Darren Fells: the pass-blocker the Texans didn’t know they needed

Fells came into the league undrafted, because he was a basketball player. Undrafted by the NBA out of UC-Irvine, Fells went around Europe for many different teams before getting a tryout with the Seahawks. The 6-foot-7, 280-pound frame had a lot to do with how many chances he got, signing on to the Arizona practice squad in 2014 and becoming their No. 2 tight end behind Jermaine Gresham. One year with the Lions was enough for the Browns to give him a three-year, $12 million contract. The Browns released him after one season.

Fells was Cleveland’s No. 2 tight end by snaps last year, beating out the more-acclaimed Seth DeValve.

Houston’s tight ends were abysmal at blocking last season, but I don’t know that I’d say that Fells is an answer on the ground. He doesn’t get much push and he can get clowned around by some mediocre linemen. I saw Brent Urban stack-and-shed him to get a loss on Carlos Hyde in Week 5, and I saw this from Week 4:

That’s Frostee Rucker, who has been in the NFL almost as long as the Texans have existed. Not exactly a murderer’s row. Though at the same time, those were both head-up blocks on defensive ends.

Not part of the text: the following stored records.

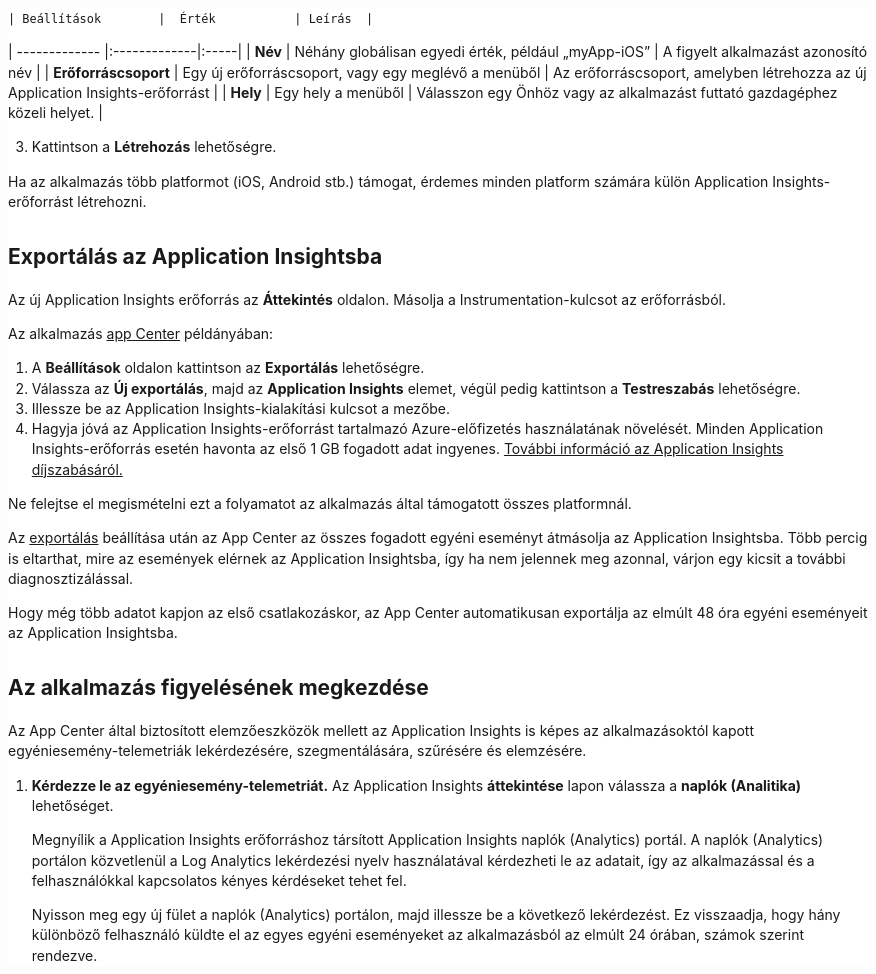     | Beállítások        |  Érték           | Leírás  |
   | ------------- |:-------------|:-----|
   | **Név**      | Néhány globálisan egyedi érték, például „myApp-iOS” | A figyelt alkalmazást azonosító név |
     | **Erőforráscsoport**     | Egy új erőforráscsoport, vagy egy meglévő a menüből | Az erőforráscsoport, amelyben létrehozza az új Application Insights-erőforrást |
   | **Hely** | Egy hely a menüből | Válasszon egy Önhöz vagy az alkalmazást futtató gazdagéphez közeli helyet. |

3. Kattintson a **Létrehozás** lehetőségre.

Ha az alkalmazás több platformot (iOS, Android stb.) támogat, érdemes minden platform számára külön Application Insights-erőforrást létrehozni.

## <a name="export-to-application-insights"></a>Exportálás az Application Insightsba

Az új Application Insights erőforrás az **Áttekintés** oldalon. Másolja a Instrumentation-kulcsot az erőforrásból.

Az alkalmazás [app Center](https://appcenter.ms/) példányában:

1. A **Beállítások** oldalon kattintson az **Exportálás** lehetőségre.
2. Válassza az **Új exportálás**, majd az **Application Insights** elemet, végül pedig kattintson a **Testreszabás** lehetőségre.
3. Illessze be az Application Insights-kialakítási kulcsot a mezőbe.
4. Hagyja jóvá az Application Insights-erőforrást tartalmazó Azure-előfizetés használatának növelését. Minden Application Insights-erőforrás esetén havonta az első 1 GB fogadott adat ingyenes. [További információ az Application Insights díjszabásáról.](https://azure.microsoft.com/pricing/details/application-insights/)

Ne felejtse el megismételni ezt a folyamatot az alkalmazás által támogatott összes platformnál.

Az [exportálás](/mobile-center/analytics/export) beállítása után az App Center az összes fogadott egyéni eseményt átmásolja az Application Insightsba. Több percig is eltarthat, mire az események elérnek az Application Insightsba, így ha nem jelennek meg azonnal, várjon egy kicsit a további diagnosztizálással.

Hogy még több adatot kapjon az első csatlakozáskor, az App Center automatikusan exportálja az elmúlt 48 óra egyéni eseményeit az Application Insightsba.

## <a name="start-monitoring-your-app"></a>Az alkalmazás figyelésének megkezdése

Az App Center által biztosított elemzőeszközök mellett az Application Insights is képes az alkalmazásoktól kapott egyéniesemény-telemetriák lekérdezésére, szegmentálására, szűrésére és elemzésére.

1. **Kérdezze le az egyéniesemény-telemetriát.** Az Application Insights **áttekintése** lapon válassza a **naplók (Analitika)** lehetőséget.

   Megnyílik a Application Insights erőforráshoz társított Application Insights naplók (Analytics) portál. A naplók (Analytics) portálon közvetlenül a Log Analytics lekérdezési nyelv használatával kérdezheti le az adatait, így az alkalmazással és a felhasználókkal kapcsolatos kényes kérdéseket tehet fel.
   
   Nyisson meg egy új fület a naplók (Analytics) portálon, majd illessze be a következő lekérdezést. Ez visszaadja, hogy hány különböző felhasználó küldte el az egyes egyéni eseményeket az alkalmazásból az elmúlt 24 órában, számok szerint rendezve.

That’s not exactly an easy play to make for a tight end, even if Fells does outweigh some of them. There’s truth in the idea that at least Fells was trusted to make that kind of block in the first place.

I’m more sanguine about this being an upgrade on passing downs. Fells showed some good reps in that last year:

That’s a star edge rusher getting locked down by a tight end. This wasn’t the only time I saw Fells lock someone of that caliber up, either.

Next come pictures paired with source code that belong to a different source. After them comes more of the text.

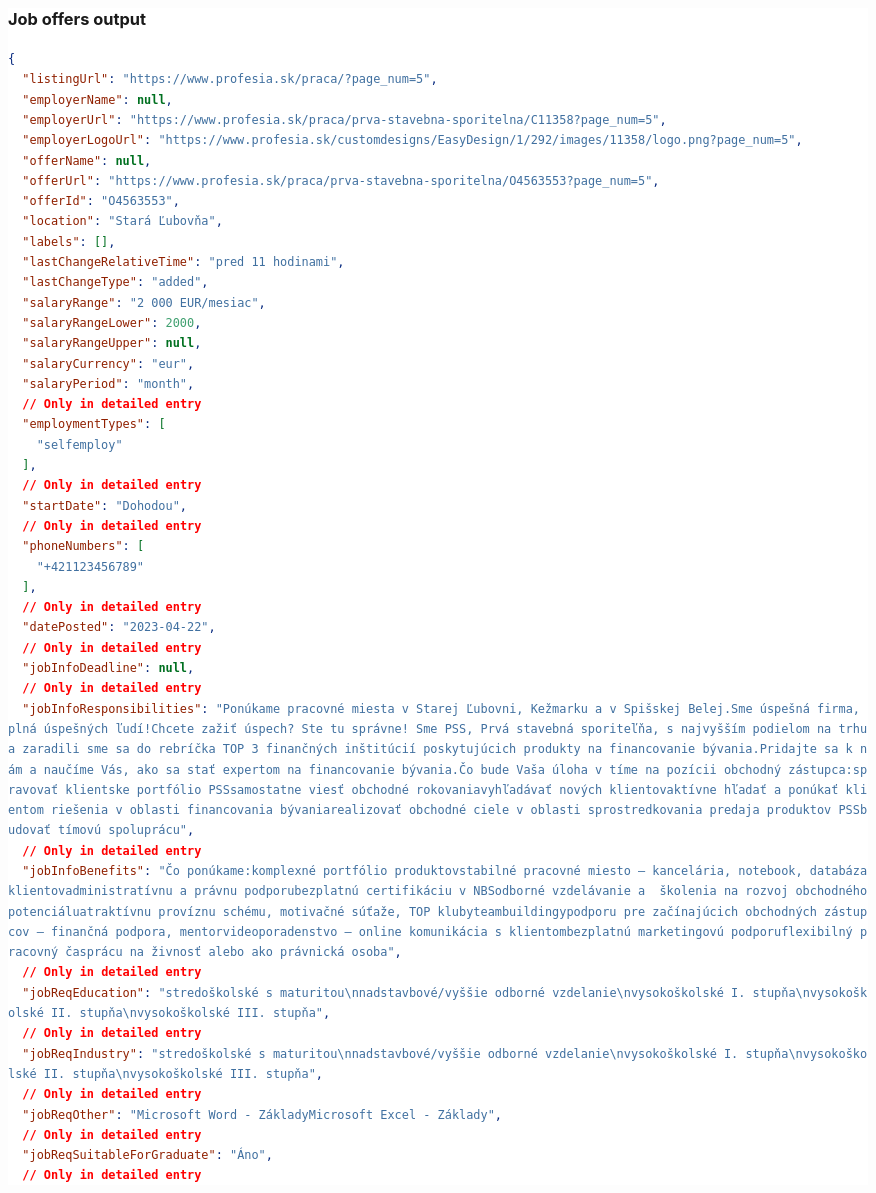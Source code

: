 

### Job offers output

```json
{
  "listingUrl": "https://www.profesia.sk/praca/?page_num=5",
  "employerName": null,
  "employerUrl": "https://www.profesia.sk/praca/prva-stavebna-sporitelna/C11358?page_num=5",
  "employerLogoUrl": "https://www.profesia.sk/customdesigns/EasyDesign/1/292/images/11358/logo.png?page_num=5",
  "offerName": null,
  "offerUrl": "https://www.profesia.sk/praca/prva-stavebna-sporitelna/O4563553?page_num=5",
  "offerId": "O4563553",
  "location": "Stará Ľubovňa",
  "labels": [],
  "lastChangeRelativeTime": "pred 11 hodinami",
  "lastChangeType": "added",
  "salaryRange": "2 000 EUR/mesiac",
  "salaryRangeLower": 2000,
  "salaryRangeUpper": null,
  "salaryCurrency": "eur",
  "salaryPeriod": "month",
  // Only in detailed entry
  "employmentTypes": [
    "selfemploy"
  ],
  // Only in detailed entry
  "startDate": "Dohodou",
  // Only in detailed entry
  "phoneNumbers": [
    "+421123456789"
  ],
  // Only in detailed entry
  "datePosted": "2023-04-22",
  // Only in detailed entry
  "jobInfoDeadline": null,
  // Only in detailed entry
  "jobInfoResponsibilities": "Ponúkame pracovné miesta v Starej Ľubovni, Kežmarku a v Spišskej Belej.Sme úspešná firma, plná úspešných ľudí!Chcete zažiť úspech? Ste tu správne! Sme PSS, Prvá stavebná sporiteľňa, s najvyšším podielom na trhu a zaradili sme sa do rebríčka TOP 3 finančných inštitúcií poskytujúcich produkty na financovanie bývania.Pridajte sa k nám a naučíme Vás, ako sa stať expertom na financovanie bývania.Čo bude Vaša úloha v tíme na pozícii obchodný zástupca:spravovať klientske portfólio PSSsamostatne viesť obchodné rokovaniavyhľadávať nových klientovaktívne hľadať a ponúkať klientom riešenia v oblasti financovania bývaniarealizovať obchodné ciele v oblasti sprostredkovania predaja produktov PSSbudovať tímovú spoluprácu",
  // Only in detailed entry
  "jobInfoBenefits": "Čo ponúkame:komplexné portfólio produktovstabilné pracovné miesto – kancelária, notebook, databáza klientovadministratívnu a právnu podporubezplatnú certifikáciu v NBSodborné vzdelávanie a  školenia na rozvoj obchodného potenciáluatraktívnu províznu schému, motivačné súťaže, TOP klubyteambuildingypodporu pre začínajúcich obchodných zástupcov – finančná podpora, mentorvideoporadenstvo – online komunikácia s klientombezplatnú marketingovú podporuflexibilný pracovný časprácu na živnosť alebo ako právnická osoba",
  // Only in detailed entry
  "jobReqEducation": "stredoškolské s maturitou\nnadstavbové/vyššie odborné vzdelanie\nvysokoškolské I. stupňa\nvysokoškolské II. stupňa\nvysokoškolské III. stupňa",
  // Only in detailed entry
  "jobReqIndustry": "stredoškolské s maturitou\nnadstavbové/vyššie odborné vzdelanie\nvysokoškolské I. stupňa\nvysokoškolské II. stupňa\nvysokoškolské III. stupňa",
  // Only in detailed entry
  "jobReqOther": "Microsoft Word - ZákladyMicrosoft Excel - Základy",
  // Only in detailed entry
  "jobReqSuitableForGraduate": "Áno",
  // Only in detailed entry
```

Fells’ technique is pretty good as a pass blocker, he’s just a stiff mover. You want him starting from an angle or otherwise not having to chase a rusher to the edge. When Fells wins the hand battle, it’s over. He’s clearly quite powerful.

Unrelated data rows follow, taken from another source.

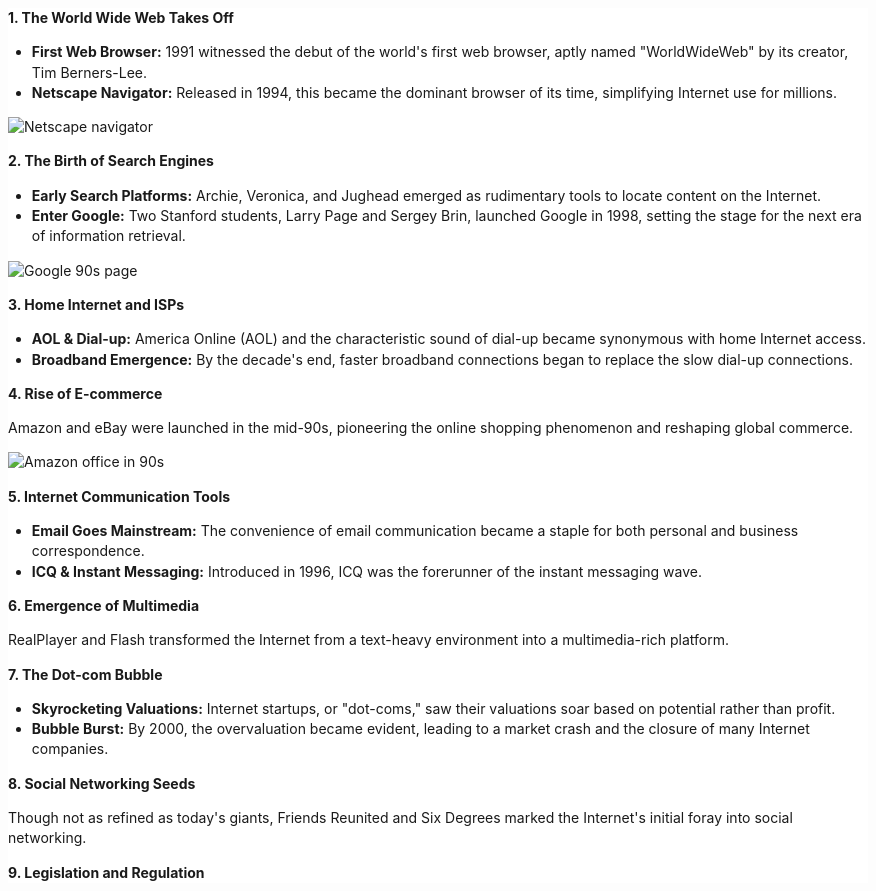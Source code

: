 **1. The World Wide Web Takes Off**

- **First Web Browser:** 1991 witnessed the debut of the world's first web browser, aptly named "WorldWideWeb" by its creator, Tim Berners-Lee.
- **Netscape Navigator:** Released in 1994, this became the dominant browser of its time, simplifying Internet use for millions.

![Netscape navigator](https://ik.imagekit.io/zjvju1m8yb/Blog_LenildoLuan/posts/How%20the%20Internet%20Works:%20A%20Comprehensive%20Guide/Introduction/hqdefault_Dl8hMKNI8r.jpg?updatedAt=1693073206697 "Fonte: warren magazine")

**2. The Birth of Search Engines**

- **Early Search Platforms:** Archie, Veronica, and Jughead emerged as rudimentary tools to locate content on the Internet.
- **Enter Google:** Two Stanford students, Larry Page and Sergey Brin, launched Google in 1998, setting the stage for the next era of information retrieval.

![Google 90s page](https://ik.imagekit.io/zjvju1m8yb/Blog_LenildoLuan/posts/How%20the%20Internet%20Works:%20A%20Comprehensive%20Guide/Introduction/56b129998e91c692014d03a3_sDe9oIPTk.webp?updatedAt=1693073205171 "Fonte: business inside")

**3. Home Internet and ISPs**

- **AOL & Dial-up:** America Online (AOL) and the characteristic sound of dial-up became synonymous with home Internet access.
- **Broadband Emergence:** By the decade's end, faster broadband connections began to replace the slow dial-up connections.

**4. Rise of E-commerce**

Amazon and eBay were launched in the mid-90s, pioneering the online shopping phenomenon and reshaping global commerce.

![Amazon office in 90s](https://ik.imagekit.io/zjvju1m8yb/Blog_LenildoLuan/posts/How%20the%20Internet%20Works:%20A%20Comprehensive%20Guide/Introduction/1_qXr_0Y6reXuJPu9NOKhyQw_9u3STpMaF.jpg?updatedAt=1693073204548 "Fonte: TK obaid, medium")

**5. Internet Communication Tools**

- **Email Goes Mainstream:** The convenience of email communication became a staple for both personal and business correspondence.
- **ICQ & Instant Messaging:** Introduced in 1996, ICQ was the forerunner of the instant messaging wave.

**6. Emergence of Multimedia**

RealPlayer and Flash transformed the Internet from a text-heavy environment into a multimedia-rich platform.

**7. The Dot-com Bubble**

- **Skyrocketing Valuations:** Internet startups, or "dot-coms," saw their valuations soar based on potential rather than profit.
- **Bubble Burst:** By 2000, the overvaluation became evident, leading to a market crash and the closure of many Internet companies.

**8. Social Networking Seeds**

Though not as refined as today's giants, Friends Reunited and Six Degrees marked the Internet's initial foray into social networking.

**9. Legislation and Regulation**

I see this signing as more of an indictment on Ryan Griffin than anyone. He’s the veteran meant to bridge the Texans to Jordan Akins’ readiness. Akins’ blocking in his first season needed a lot of work. But I maintain hope for him as a weapon in 2019, at least assuming he’s not crowded out of the targets picture. The real question becomes: Is this team going to carry four tight ends on gameday? If not, who is the main man out? Not the two 2018 rookies, right?

I think a good team develops their own Fells and never has to bring in one in free agency, but this is a good reaction signing to a position of need. I’d have rather spent the roster spot on someone a little younger, like Jacob Hollister, but we do know that Fells can block. The Texans have at least guaranteed they have someone who can do that next year, assuming health.

In failing to reel in Rodger Saffold, the Texans offseason unraveled in front of our eyes

In 2018, the Texans got in a massive bidding war with the Giants for the services of Nate Solder. They failed to get the deal done. Solder was serviceable at best in New York, but the Houston offensive line was a cataclysmic sieve for the team, altering how the offense played on multiple occasions. They were unable to generate push up front, they were unable to protect Deshaun Watson on the edges, and that pressure cascaded into some of Watson’s worst mistakes of the season. Mistakes that could have made the difference between a first-round bye and getting trounced by a hot Colts team.

Rodger Saffold wasn’t my preferred target inside — that would’ve been Matt Paradis — but reasonable minds can disagree on the value of the two players and how Nick Martin would play at guard. Here’s the calculus of the situation:

  1. The Texans had more cap space available than the Titans, the team that they were reportedly against to the end with Saffold.
  2. With Saffold signing a four-year, $44 million deal that essentially only guarantees two years of play (guaranteed $22.5 million, most structured in the first two), the Titans didn’t exactly give Saffold an unbeatable offer. For the sake of comparison, it took almost $35 million in guarantees to land Solder. In fact, the Texans could’ve given Saffold more up front if they were worried about him being a long-term liability, because they have no salary cap worries to even discuss this season. There’s no way they’re spending the entire hoard of it right now.
  3. Every incremental upgrade means a lot to the Texans right now. Saffold displacing Zach Fulton or Senio Kelemete isn’t a big deal on its own, but the cascade effects of that — players having to earn starting spots, possibly even creating depth — are huge. Especially when compared to letting one of the best guards in free agency join an AFC South opponent.
  4. The cornerback market is in shambles and the Texans wildly overpaid for Bradley Roby on a one-year deal if you’d like another place some money could have come from.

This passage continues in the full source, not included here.